The other 90 percent of the Linux community is just ducky with Ubuntu, Redhat, and SuSE, all "noob friendly" distributions.
It's only when you get into the Arch and Gentoo fanatics that you wind up scraping the bottom of the barrel. They seem to attract a disproportionate amount of trolls.
I tell people "learning how to build a linux distribution from scratch only teaches you how to build a distro. It doesn't teach you how to use the tools of that distro"
Which is true and I will go to my grave defending that argument.
But to paint the community with the broad brush of having a "for nerds only" attitude is unfair and uncalled for. And using Slashdot as a basis for that argument is ill-informed at best because the only people who come here are nerds, almost by definition.
--
BMO
A distinction irrelevant to the user.
May be so, and then it's the users' own attitude that is biting them in the ass, not any flaw of GNU/Linux or Free software in general. If users gave a shit, they would have by now a Free Web video player. As it stands, they have a malware launchpad a.k.a. Flash, which is, let's face it, a piece of shit for performance. It's funny how the proprietary video zealots cannot shut up about the virtually non-existent difference between x264 and Theora, but no one ever brings up how Adobe's own Flash chokes and tears on a modern quad core, and generally manages to rape your CPU while playing a 320x200 video.
All I am saying, really: bitching about the quality of Free software is rather pointless. It's already better than anything proprietary, but it lacks mindshare and support. So we need to educate consumers about the software, or they will continue taking their cues from ads. And once there is enough demand for FLOSS solutions, then will see manufacturers supporting them in earnest.

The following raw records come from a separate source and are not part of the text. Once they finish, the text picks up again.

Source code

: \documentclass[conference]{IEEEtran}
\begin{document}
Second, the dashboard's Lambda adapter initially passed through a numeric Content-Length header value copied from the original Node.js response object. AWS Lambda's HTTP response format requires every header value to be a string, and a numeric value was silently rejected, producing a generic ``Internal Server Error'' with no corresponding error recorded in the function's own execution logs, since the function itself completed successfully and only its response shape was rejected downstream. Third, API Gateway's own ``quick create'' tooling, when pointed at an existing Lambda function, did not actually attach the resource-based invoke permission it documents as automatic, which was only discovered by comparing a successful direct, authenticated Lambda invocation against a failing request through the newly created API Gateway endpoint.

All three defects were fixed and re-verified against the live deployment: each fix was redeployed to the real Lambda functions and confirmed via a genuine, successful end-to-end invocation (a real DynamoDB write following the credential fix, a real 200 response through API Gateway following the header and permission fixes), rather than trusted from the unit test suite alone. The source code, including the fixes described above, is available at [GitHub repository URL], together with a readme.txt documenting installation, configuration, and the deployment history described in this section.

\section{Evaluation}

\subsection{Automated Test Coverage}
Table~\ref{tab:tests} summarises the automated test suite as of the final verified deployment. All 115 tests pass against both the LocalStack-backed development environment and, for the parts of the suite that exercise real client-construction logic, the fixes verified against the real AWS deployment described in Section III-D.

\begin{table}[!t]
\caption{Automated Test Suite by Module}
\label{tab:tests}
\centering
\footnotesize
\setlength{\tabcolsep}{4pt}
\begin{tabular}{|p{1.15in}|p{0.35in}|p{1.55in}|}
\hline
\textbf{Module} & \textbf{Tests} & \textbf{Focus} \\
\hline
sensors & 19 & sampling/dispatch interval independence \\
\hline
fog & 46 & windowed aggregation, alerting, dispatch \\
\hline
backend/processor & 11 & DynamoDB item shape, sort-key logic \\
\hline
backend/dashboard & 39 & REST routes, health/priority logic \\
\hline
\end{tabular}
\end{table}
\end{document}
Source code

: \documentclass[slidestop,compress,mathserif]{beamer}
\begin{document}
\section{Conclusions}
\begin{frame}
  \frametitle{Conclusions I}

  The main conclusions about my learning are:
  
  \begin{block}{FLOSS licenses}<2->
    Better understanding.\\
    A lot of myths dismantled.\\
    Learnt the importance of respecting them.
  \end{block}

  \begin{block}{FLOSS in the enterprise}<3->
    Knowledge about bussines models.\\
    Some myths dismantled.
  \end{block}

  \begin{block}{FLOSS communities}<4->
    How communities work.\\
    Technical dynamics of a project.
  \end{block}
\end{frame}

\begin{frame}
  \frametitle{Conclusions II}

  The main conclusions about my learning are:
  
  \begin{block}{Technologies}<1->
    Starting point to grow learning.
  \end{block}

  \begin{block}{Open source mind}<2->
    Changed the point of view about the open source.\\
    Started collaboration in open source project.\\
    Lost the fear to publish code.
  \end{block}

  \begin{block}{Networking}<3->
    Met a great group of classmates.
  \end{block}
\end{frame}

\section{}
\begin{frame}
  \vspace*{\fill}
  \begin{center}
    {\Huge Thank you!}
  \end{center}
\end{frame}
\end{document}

Sorry, but your #2 comment is just dumb and wrong. As another poster pointed out, OS X uses OpenGL, not DirectX which is a MS-only API. Furthermore, DX and OpenGL are just programming APIs. While we can certainly debate the merits of each one (apparently Carmack now thinks DX is better in its latest incarnation), they're nothing more than APIs to the underlying video hardware. There's no significant difference in performance between the two, provided you have programs written natively to that API. However, it's pretty hard to compare that, since there's no programs where they have otherwise-equal DX and OpenGL versions; usually it's just one or the other, or one is an afterthought. If you'd like to write your own benchmark program for each one, keeping everything possible identical, except the API calls, you should find no significant difference in performance between the two.
If you PC goes wrong, unless you're paying a LOT, you're going to get "your computer has software on it that is changed from the sold version. Please go back to your stock configuration and see if it still fails. If it still fails, we'll assume it's your hardware (if we're software) or software (if we're hardware)."